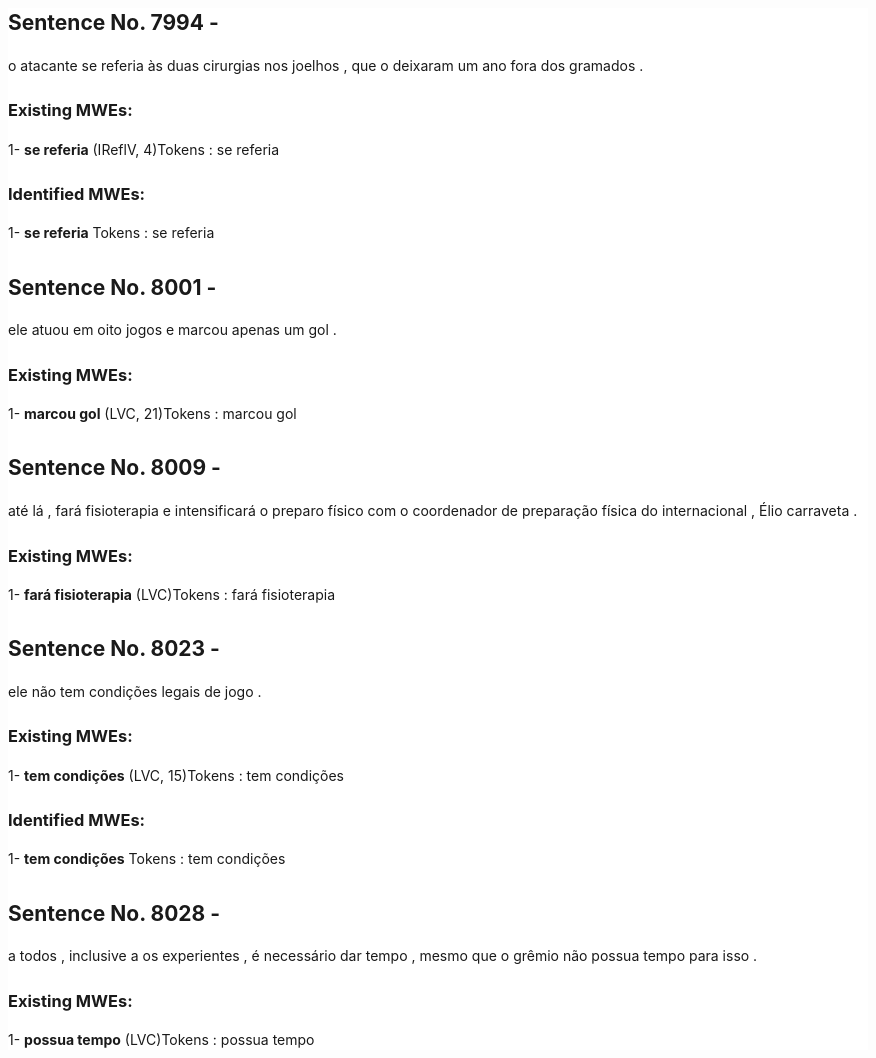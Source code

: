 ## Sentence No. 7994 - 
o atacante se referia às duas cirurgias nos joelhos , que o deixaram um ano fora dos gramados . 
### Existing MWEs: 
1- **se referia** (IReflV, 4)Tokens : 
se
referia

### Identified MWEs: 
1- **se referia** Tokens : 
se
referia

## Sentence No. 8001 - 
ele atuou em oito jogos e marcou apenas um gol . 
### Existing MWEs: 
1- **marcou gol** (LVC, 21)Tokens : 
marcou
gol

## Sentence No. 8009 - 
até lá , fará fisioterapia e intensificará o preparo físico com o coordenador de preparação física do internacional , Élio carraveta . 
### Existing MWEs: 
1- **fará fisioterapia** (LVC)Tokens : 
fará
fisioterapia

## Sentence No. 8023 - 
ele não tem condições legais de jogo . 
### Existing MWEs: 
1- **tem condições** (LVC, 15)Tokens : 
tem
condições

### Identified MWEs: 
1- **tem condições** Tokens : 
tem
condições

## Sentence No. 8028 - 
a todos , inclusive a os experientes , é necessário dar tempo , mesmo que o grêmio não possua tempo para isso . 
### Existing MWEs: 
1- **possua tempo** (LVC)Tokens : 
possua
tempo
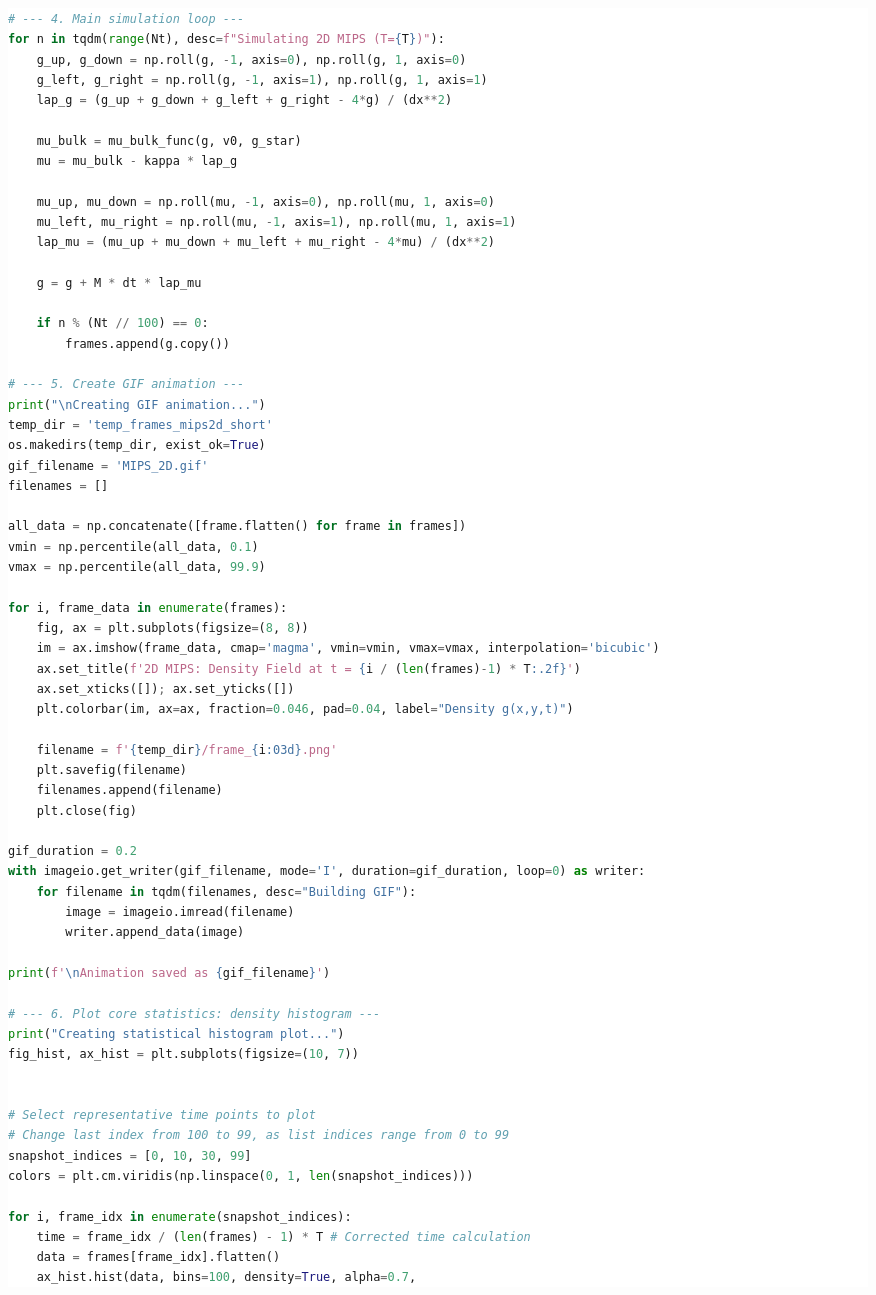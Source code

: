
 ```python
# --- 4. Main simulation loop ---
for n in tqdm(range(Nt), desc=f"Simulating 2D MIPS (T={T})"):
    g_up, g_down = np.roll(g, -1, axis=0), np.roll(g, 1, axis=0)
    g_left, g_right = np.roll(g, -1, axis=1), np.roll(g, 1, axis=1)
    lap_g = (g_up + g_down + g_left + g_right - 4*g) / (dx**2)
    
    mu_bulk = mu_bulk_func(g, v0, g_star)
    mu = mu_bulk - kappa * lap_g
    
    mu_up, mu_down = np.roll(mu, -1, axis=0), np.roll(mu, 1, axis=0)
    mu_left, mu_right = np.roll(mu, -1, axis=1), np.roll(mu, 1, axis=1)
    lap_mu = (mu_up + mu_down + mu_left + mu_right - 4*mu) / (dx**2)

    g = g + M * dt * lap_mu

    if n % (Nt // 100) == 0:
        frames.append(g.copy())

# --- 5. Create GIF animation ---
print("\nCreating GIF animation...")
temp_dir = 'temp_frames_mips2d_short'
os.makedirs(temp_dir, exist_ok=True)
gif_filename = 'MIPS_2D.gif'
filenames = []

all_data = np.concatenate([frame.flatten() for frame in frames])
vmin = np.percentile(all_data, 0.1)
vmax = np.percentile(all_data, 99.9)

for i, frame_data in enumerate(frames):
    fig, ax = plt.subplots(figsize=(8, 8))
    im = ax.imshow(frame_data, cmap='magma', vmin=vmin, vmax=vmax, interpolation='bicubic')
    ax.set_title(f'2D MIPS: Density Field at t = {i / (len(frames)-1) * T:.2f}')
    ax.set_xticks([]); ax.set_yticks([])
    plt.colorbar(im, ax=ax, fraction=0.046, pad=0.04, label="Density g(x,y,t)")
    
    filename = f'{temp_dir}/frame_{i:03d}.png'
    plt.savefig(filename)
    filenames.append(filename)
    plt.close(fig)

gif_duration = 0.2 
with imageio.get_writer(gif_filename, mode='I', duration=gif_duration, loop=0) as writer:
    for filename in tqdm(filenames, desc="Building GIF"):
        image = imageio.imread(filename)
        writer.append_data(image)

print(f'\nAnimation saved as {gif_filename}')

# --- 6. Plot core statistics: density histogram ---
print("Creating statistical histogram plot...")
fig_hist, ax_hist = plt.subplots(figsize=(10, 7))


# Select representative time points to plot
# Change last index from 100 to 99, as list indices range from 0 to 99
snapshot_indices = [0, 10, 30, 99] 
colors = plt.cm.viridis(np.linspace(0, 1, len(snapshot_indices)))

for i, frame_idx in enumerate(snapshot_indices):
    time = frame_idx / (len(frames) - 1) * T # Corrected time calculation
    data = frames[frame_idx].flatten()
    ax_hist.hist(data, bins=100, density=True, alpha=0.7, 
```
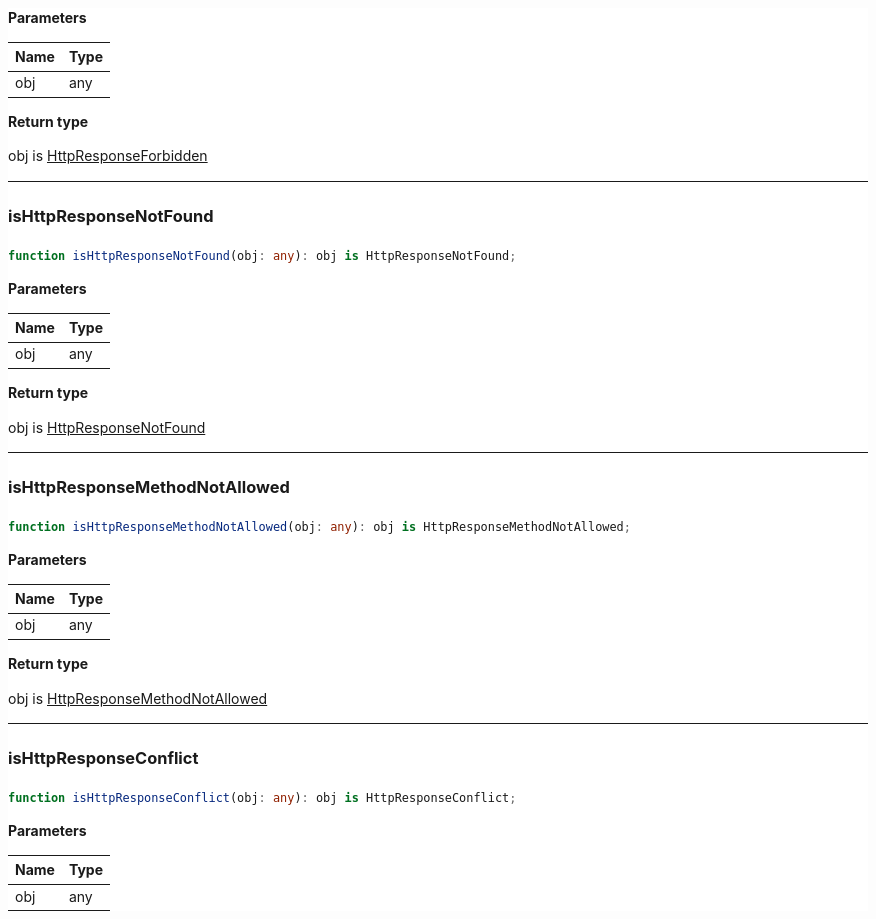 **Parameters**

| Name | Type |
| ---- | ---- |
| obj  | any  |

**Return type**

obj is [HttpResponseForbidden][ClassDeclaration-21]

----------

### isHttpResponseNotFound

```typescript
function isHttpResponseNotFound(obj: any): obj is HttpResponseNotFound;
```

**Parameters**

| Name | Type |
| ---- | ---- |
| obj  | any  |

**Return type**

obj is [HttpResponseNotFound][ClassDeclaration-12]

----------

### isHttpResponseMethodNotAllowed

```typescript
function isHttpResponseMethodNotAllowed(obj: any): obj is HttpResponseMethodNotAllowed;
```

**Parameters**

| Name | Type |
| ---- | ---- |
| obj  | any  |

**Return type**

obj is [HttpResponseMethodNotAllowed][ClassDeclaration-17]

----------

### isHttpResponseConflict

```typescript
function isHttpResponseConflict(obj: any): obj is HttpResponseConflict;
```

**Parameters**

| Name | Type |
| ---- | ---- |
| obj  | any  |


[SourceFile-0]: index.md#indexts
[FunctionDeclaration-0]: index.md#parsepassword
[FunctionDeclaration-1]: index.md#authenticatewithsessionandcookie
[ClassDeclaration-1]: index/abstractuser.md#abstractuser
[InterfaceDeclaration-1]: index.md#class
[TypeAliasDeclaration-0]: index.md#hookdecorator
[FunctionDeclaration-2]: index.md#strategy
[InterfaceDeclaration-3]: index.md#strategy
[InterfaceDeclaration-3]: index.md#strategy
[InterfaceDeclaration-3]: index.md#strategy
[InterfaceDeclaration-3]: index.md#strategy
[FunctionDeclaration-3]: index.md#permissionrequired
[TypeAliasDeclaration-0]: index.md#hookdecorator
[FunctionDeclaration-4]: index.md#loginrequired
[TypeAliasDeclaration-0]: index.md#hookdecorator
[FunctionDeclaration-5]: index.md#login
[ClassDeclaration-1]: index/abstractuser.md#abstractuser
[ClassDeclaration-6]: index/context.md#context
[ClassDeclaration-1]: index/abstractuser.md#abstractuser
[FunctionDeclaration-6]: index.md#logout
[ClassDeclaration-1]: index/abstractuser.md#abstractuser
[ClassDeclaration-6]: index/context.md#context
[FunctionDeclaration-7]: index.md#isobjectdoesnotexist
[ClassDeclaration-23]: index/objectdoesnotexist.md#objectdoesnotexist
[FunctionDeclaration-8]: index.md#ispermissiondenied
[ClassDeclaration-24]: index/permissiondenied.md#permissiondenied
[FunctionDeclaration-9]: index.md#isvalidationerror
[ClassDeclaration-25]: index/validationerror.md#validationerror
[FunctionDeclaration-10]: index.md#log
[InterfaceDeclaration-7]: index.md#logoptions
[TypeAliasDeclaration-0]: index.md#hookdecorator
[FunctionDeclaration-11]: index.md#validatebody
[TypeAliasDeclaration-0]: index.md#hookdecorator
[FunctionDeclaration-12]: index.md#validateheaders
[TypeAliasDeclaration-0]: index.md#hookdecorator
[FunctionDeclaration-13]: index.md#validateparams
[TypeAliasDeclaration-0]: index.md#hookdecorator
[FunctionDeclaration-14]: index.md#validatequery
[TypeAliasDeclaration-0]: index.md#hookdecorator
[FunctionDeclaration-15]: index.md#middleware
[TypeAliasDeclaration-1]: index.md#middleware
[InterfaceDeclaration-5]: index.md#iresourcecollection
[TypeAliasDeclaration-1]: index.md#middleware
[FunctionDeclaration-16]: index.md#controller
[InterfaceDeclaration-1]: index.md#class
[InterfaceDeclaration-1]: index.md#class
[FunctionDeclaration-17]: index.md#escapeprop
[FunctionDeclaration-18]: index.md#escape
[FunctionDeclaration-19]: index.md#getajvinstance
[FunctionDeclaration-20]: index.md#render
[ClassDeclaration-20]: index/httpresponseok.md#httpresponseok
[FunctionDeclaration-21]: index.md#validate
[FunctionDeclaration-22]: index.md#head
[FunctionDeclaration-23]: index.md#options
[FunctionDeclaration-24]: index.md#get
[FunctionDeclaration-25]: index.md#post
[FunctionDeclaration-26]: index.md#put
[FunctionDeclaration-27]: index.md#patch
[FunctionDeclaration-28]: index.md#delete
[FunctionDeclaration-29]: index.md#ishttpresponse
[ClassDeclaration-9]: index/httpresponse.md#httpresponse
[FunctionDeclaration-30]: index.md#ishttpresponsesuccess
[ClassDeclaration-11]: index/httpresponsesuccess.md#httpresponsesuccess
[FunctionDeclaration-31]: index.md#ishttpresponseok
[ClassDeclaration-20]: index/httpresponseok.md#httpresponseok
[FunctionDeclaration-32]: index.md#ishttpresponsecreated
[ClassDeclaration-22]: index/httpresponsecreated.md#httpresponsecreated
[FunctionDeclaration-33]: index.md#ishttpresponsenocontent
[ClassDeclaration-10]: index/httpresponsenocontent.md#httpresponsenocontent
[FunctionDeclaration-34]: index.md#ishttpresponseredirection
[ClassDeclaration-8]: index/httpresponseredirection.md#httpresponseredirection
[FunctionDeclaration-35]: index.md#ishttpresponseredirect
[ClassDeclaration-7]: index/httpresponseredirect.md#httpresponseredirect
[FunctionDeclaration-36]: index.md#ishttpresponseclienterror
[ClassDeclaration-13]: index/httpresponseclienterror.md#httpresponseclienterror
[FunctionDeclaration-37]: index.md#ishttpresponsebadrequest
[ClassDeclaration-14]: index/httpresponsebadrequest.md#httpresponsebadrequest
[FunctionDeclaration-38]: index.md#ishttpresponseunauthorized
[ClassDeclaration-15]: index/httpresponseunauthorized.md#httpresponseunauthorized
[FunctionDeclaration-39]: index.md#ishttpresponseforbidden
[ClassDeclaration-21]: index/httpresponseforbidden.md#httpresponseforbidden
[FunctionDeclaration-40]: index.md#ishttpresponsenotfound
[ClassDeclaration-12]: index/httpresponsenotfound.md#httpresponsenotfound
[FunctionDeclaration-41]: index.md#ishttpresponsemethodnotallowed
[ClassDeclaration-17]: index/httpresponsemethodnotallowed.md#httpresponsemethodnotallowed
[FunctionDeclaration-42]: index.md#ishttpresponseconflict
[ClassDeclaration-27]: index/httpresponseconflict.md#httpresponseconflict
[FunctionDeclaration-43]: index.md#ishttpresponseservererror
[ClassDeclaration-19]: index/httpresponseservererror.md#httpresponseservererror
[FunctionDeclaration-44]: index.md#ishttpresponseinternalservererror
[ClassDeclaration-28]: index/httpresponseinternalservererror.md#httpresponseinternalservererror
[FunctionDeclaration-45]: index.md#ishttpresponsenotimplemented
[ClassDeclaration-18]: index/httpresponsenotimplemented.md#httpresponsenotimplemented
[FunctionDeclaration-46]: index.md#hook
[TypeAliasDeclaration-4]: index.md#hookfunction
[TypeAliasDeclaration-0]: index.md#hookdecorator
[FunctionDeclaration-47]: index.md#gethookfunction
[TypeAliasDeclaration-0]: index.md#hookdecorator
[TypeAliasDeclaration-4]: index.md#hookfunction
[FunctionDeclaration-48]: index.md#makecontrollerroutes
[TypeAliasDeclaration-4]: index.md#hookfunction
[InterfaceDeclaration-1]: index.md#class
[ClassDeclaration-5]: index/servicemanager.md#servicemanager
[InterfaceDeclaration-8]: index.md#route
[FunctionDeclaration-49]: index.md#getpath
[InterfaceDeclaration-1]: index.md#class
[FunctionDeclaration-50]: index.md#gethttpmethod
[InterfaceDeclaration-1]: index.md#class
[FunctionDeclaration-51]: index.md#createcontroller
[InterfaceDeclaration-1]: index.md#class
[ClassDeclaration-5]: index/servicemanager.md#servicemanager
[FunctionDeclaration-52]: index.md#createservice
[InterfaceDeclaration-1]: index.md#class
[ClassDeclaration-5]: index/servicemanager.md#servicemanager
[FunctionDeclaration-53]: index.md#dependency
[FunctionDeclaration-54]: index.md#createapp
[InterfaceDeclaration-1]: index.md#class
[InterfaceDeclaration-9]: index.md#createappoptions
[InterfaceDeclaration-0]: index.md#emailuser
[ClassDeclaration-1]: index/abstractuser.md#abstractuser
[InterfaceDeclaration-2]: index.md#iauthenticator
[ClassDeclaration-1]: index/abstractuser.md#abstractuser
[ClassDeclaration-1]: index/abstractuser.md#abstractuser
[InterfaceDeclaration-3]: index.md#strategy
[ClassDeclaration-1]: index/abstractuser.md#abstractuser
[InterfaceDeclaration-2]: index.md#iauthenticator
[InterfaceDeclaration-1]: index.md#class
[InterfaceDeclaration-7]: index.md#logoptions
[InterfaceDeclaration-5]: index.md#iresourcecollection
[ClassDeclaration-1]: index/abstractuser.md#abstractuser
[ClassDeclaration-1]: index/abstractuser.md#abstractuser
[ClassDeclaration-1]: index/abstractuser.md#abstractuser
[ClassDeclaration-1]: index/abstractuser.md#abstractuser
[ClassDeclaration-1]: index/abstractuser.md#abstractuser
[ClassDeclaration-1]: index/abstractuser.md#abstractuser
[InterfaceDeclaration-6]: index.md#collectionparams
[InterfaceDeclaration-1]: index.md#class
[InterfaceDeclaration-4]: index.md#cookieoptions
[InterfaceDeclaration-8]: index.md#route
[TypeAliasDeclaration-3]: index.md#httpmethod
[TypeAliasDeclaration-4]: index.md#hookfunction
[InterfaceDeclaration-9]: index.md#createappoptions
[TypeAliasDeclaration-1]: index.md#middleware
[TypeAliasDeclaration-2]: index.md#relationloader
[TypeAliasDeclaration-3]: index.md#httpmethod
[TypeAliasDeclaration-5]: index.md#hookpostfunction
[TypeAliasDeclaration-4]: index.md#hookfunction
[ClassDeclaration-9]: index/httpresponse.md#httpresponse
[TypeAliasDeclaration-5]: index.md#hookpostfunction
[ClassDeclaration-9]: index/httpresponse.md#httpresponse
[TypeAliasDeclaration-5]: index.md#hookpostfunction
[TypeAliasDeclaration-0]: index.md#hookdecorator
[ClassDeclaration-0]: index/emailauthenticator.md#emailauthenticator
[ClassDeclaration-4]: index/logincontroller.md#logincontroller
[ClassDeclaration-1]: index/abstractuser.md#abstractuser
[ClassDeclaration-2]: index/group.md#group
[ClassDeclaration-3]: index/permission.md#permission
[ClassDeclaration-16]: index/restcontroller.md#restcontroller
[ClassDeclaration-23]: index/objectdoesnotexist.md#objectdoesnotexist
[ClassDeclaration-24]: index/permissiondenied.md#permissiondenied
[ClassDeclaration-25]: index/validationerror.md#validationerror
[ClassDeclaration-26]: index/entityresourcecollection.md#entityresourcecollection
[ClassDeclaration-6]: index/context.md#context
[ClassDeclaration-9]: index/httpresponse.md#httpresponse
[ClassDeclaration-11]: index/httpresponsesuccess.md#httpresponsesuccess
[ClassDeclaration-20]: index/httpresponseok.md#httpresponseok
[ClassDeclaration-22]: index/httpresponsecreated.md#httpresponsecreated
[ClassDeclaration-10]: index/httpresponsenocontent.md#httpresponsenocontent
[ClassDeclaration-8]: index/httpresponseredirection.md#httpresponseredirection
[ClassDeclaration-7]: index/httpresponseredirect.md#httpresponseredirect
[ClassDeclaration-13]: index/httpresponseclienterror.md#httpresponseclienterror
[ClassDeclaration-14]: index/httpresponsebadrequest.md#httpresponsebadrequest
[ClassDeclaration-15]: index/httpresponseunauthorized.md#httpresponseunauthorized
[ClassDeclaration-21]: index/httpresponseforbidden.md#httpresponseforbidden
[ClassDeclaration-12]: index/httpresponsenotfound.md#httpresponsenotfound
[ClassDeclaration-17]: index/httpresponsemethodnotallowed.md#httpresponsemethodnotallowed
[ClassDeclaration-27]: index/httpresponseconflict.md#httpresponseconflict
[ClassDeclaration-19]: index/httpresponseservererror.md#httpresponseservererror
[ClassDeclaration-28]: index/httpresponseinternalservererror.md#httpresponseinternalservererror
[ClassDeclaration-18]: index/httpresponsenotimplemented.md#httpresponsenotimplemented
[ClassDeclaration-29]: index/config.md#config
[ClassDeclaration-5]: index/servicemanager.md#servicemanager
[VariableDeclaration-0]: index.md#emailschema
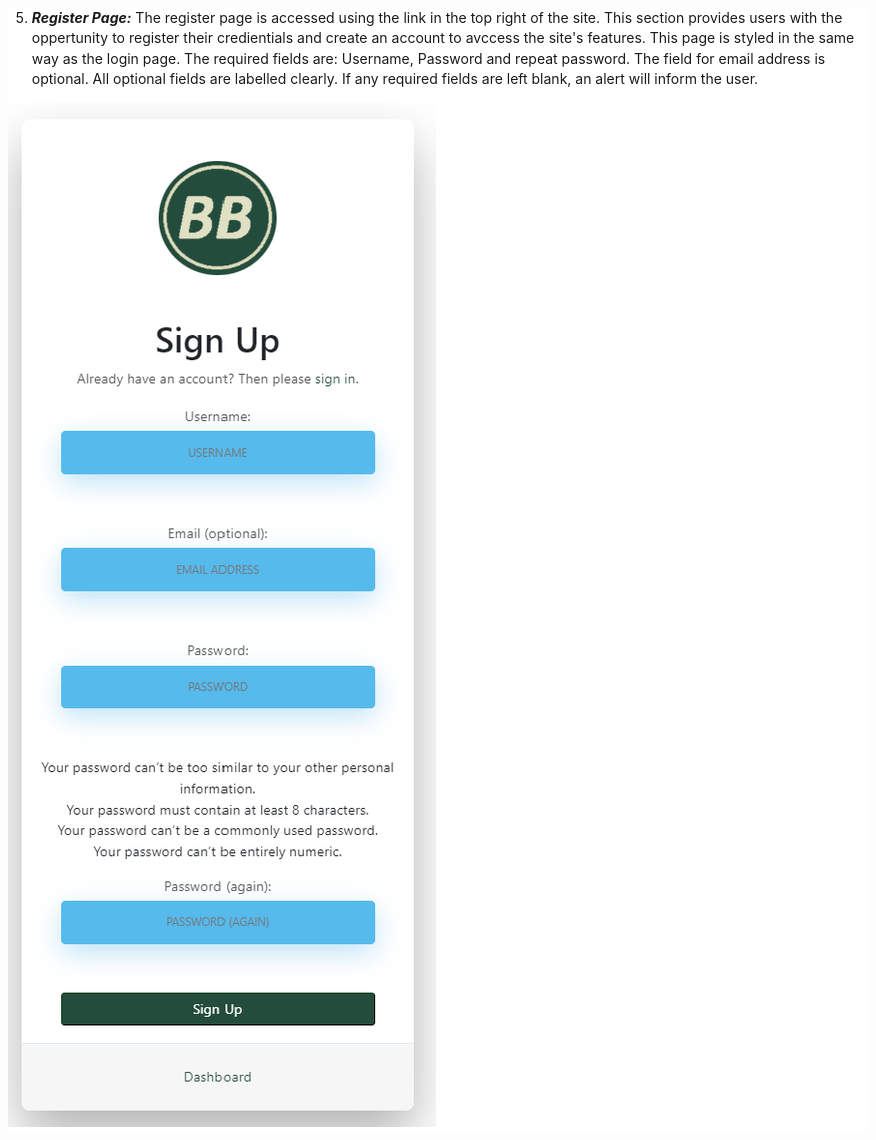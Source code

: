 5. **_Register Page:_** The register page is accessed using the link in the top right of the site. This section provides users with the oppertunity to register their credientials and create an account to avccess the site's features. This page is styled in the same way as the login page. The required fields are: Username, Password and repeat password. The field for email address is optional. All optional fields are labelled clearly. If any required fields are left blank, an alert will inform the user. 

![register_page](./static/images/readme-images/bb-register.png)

= = = = =

EXERCISE BRIEF >> Filter the records, keeping only lines that contain "enumerate", and show those lines.

YOUR RESPONSE >>
for i, frame_data in enumerate(frames):
for i, frame_idx in enumerate(snapshot_indices):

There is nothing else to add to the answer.